Speaking in a televised CNBC interview, Dimon said that if companies want to pay rewards equivalent to interest on stablecoin balances, they should be regulated as banks.
“The banks feel strongly that rewards are the same as interest,” Dimon said. “If you’re going to be holding balances and paying interest, that’s a bank. You should be regulated like a bank.”
He suggested a compromise could allow platforms to offer rewards tied to transactions rather than balances. However, he drew a clear line at interest-like payments on idle holdings.

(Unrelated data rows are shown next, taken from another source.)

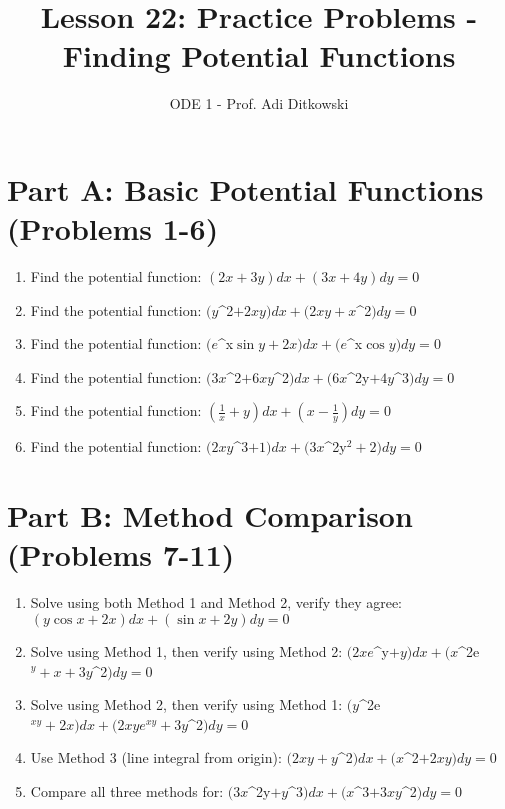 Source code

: \documentclass[12pt]{article}
\title{Lesson 22: Practice Problems - Finding Potential Functions}
\author{ODE 1 - Prof. Adi Ditkowski}
\date{}
\begin{document}
\maketitle

\section*{Part A: Basic Potential Functions (Problems 1-6)}

\begin{enumerate}
\item Find the potential function: $(2x + 3y)dx + (3x + 4y)dy = 0$

\item Find the potential function: $(y$^{2}$ + 2xy)dx + (2xy + x$^{2}$)dy = 0$

\item Find the potential function: $(e$^{x}$\sin y + 2x)dx + (e$^{x}$\cos y)dy = 0$

\item Find the potential function: $(3x$^{2}$ + 6xy$^{2}$)dx + (6x$^{2y}$ + 4y$^{3}$)dy = 0$

\item Find the potential function: $\left(\frac{1}{x} + y\right)dx + \left(x - \frac{1}{y}\right)dy = 0$

\item Find the potential function: $(2xy$^{3}$ + 1)dx + (3x$^{2y}$^2 + 2)dy = 0$
\end{enumerate}

\section*{Part B: Method Comparison (Problems 7-11)}

\begin{enumerate}[start=7]
\item Solve using both Method 1 and Method 2, verify they agree:
$(y\cos x + 2x)dx + (\sin x + 2y)dy = 0$

\item Solve using Method 1, then verify using Method 2:
$(2xe$^{y}$ + y)dx + (x$^{2e}$^y + x + 3y$^{2}$)dy = 0$

\item Solve using Method 2, then verify using Method 1:
$(y$^{2e}$^{xy} + 2x)dx + (2xye^{xy} + 3y$^{2}$)dy = 0$

\item Use Method 3 (line integral from origin):
$(2xy + y$^{2}$)dx + (x$^{2}$ + 2xy)dy = 0$

\item Compare all three methods for:
$(3x$^{2y}$ + y$^{3}$)dx + (x$^{3}$ + 3xy$^{2}$)dy = 0$
\end{enumerate}
\end{document}
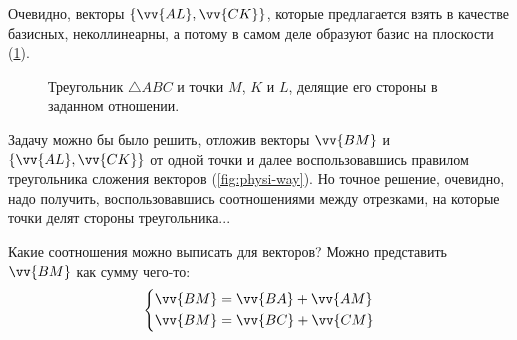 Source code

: \documentclass[a4paper,12pt]{article}
\begin{document}
  \begin{solution}
    Очевидно, векторы $\{\vv{AL}, \vv{CK}\}$, которые предлагается взять в качестве базисных, неколлинеарны, а потому в самом деле образуют базис на плоскости (\ref{fig:triangle-for-problem-1-21}).
    
    \begin{figure}[h]
      \centering
      
      
      \caption{Треугольник $\triangle ABC$ и точки $M$, $K$ и $L$, делящие его стороны в заданном отношении.}
      \label{fig:triangle-for-problem-1-21}
    \end{figure}
    
    Задачу можно бы было решить, отложив векторы $\vv{BM}$ и $\{\vv{AL}, \vv{CK}\}$ от одной точки и далее воспользовавшись правилом треугольника сложения векторов (\ref{fig:physi-way}).
    Но точное решение, очевидно, надо получить, воспользовавшись соотношениями между отрезками, на которые точки делят стороны треугольника...
    
    Какие соотношения можно выписать для векторов?
    Можно представить $\vv{BM}$ как сумму чего-то:
    \[
      \left\{
        \begin{aligned}
          &\vv{BM} = \vv{BA} + \vv{AM}\\
          &\vv{BM} = \vv{BC} + \vv{CM}
        \end{aligned}
      \right.
    \]
    

\end{solution}
\end{document}
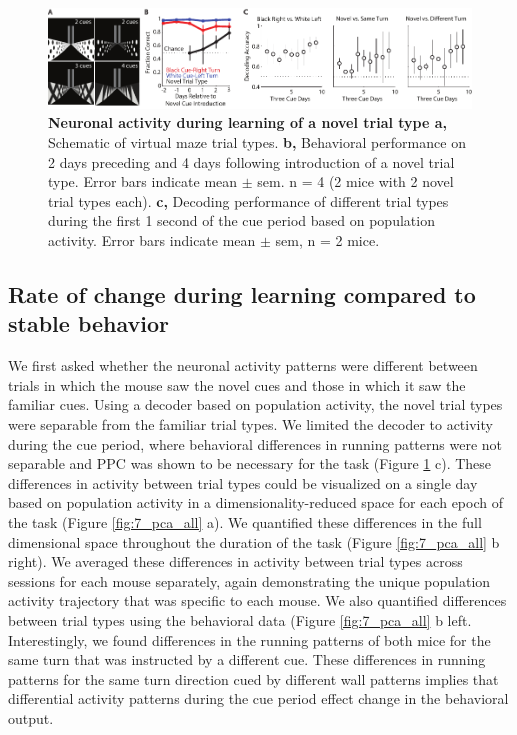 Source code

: \begin{figure}
\includegraphics[width=\textwidth]{figures/7_cues.pdf}
\caption[Neuronal activity during learning of a novel trial type]{\textbf{Neuronal activity during learning of a novel trial type a,} Schematic of virtual maze trial types. 
%
\textbf{b,} Behavioral performance on 2 days preceding and 4 days following introduction of a novel trial type. Error bars indicate mean $\pm$ sem. n = 4 (2 mice with 2 novel trial types each).
%
\textbf{c,} Decoding performance of different trial types during the first 1 second of the cue period based on population activity. Error bars indicate mean $\pm$ sem, n = 2 mice. 
\label{fig:7_cues}}
\end{figure}


\subsection{Rate of change during learning compared to stable behavior} \label{chap4:decoding}

We first asked whether the neuronal activity patterns were different between trials in which the mouse saw the novel cues and those in which it saw the familiar cues. Using a decoder based on population activity, the novel trial types were separable from the familiar trial types. We limited the decoder to activity during the cue period, where behavioral differences in running patterns were not separable and PPC was shown to be necessary for the task (Figure \ref{fig:7_cues} c). These differences in activity between trial types could be visualized on a single day based on population activity in a dimensionality-reduced space for each epoch of the task (Figure \ref{fig:7_pca_all} a). We quantified these differences in the full dimensional space throughout the duration of the task (Figure \ref{fig:7_pca_all} b right). We averaged these differences in activity between trial types across sessions for each mouse separately, again demonstrating the unique population activity trajectory that was specific to each mouse. We also quantified differences between trial types using the behavioral data (Figure \ref{fig:7_pca_all} b left. Interestingly, we found differences in the running patterns of both mice for the same turn that was instructed by a different cue. These differences in running patterns for the same turn direction cued by different wall patterns implies that differential activity patterns during the cue period effect change in the behavioral output.

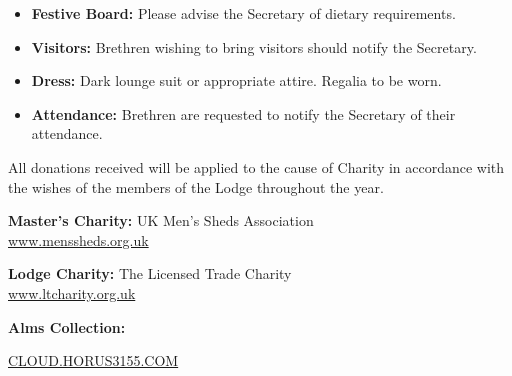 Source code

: 
\begin{itemize}[leftmargin=*]
\item \textbf{Festive Board:} Please advise the Secretary of dietary requirements.
\item \textbf{Visitors:} Brethren wishing to bring visitors should notify the Secretary.
\item \textbf{Dress:} Dark lounge suit or appropriate attire. Regalia to be worn.
\item \textbf{Attendance:} Brethren are requested to notify the Secretary of their attendance.
\end{itemize}

\vspace{\baselineskip}


{\small
All donations received will be applied to the cause of Charity in accordance with the wishes of the members of the Lodge throughout the year.
}

\vspace{0.5\baselineskip}

\noindent
\begin{minipage}[t]{0.65\textwidth}
\small
\textbf{Master's Charity:} UK Men's Sheds Association\\
\href{https://www.menssheds.org.uk}{www.menssheds.org.uk}

\vspace{0.3\baselineskip}

\textbf{Lodge Charity:} The Licensed Trade Charity\\
\href{https://www.ltcharity.org.uk}{www.ltcharity.org.uk}
\end{minipage}\hfill
\begin{minipage}[t]{0.30\textwidth}
\raggedleft
\textbf{Alms Collection:}\\
\vspace{0.2\baselineskip}
\end{minipage}

\vspace{0.5\baselineskip}

{\centering\small
\href{https://cloud.horus3155.com}{CLOUD.HORUS3155.COM}
\par}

“If they want to be a bank, become a bank,” he said, pointing to the capital, liquidity, transparency, and reporting requirements banks must meet, along with FDIC insurance obligations, anti-money laundering rules, and community lending mandates.
Dimon emphasized that JPMorgan supports competition and blockchain innovation. The bank has developed its own deposit token and uses blockchain technology to move money and data in real time, he said. “We’re in favor of competition,” Dimon added. “But it’s got to be fair and balanced.”
Stablecoin yields
The debate centers on stablecoin yields — a key sticking point in ongoing negotiations over broader crypto market structure legislation. The GENIUS Act, signed into law in 2025, established a federal framework for payment stablecoins, requiring 100% reserve backing in high-quality liquid assets and imposing strict compliance standards. This law bars issuers from paying direct interest on stablecoins but does not explicitly prohibit third-party platforms from offering rewards.
Banks have argued that yield-bearing stablecoins could draw deposits away from traditional institutions, particularly community banks, potentially creating risks to financial stability. Crypto firms counter that activity-based rewards, such as incentives tied to transactions or liquidity provision, should remain permissible.
The issue has surfaced repeatedly in Senate Banking Committee hearings and White House-hosted meetings between bank executives and crypto firms.
Lawmakers are now negotiating the Clarity Act, a broader market structure bill that could address the treatment of stablecoin rewards and delineate oversight responsibilities between banking and securities regulators.
Regulators have also moved toward implementing the GENIUS framework. The Office of the Comptroller of the Currency last week issued a proposal outlining how it intends to supervise stablecoin issuers under the new law, opening a 60-day public comment period.
JPMorgan analysts have previously said passage of a market structure bill by mid-year could serve as a positive catalyst for tokenization and institutional adoption in the second half of 2026. For now, however, the treatment of stablecoin yields remains a major final pressure point between banks and crypto firms.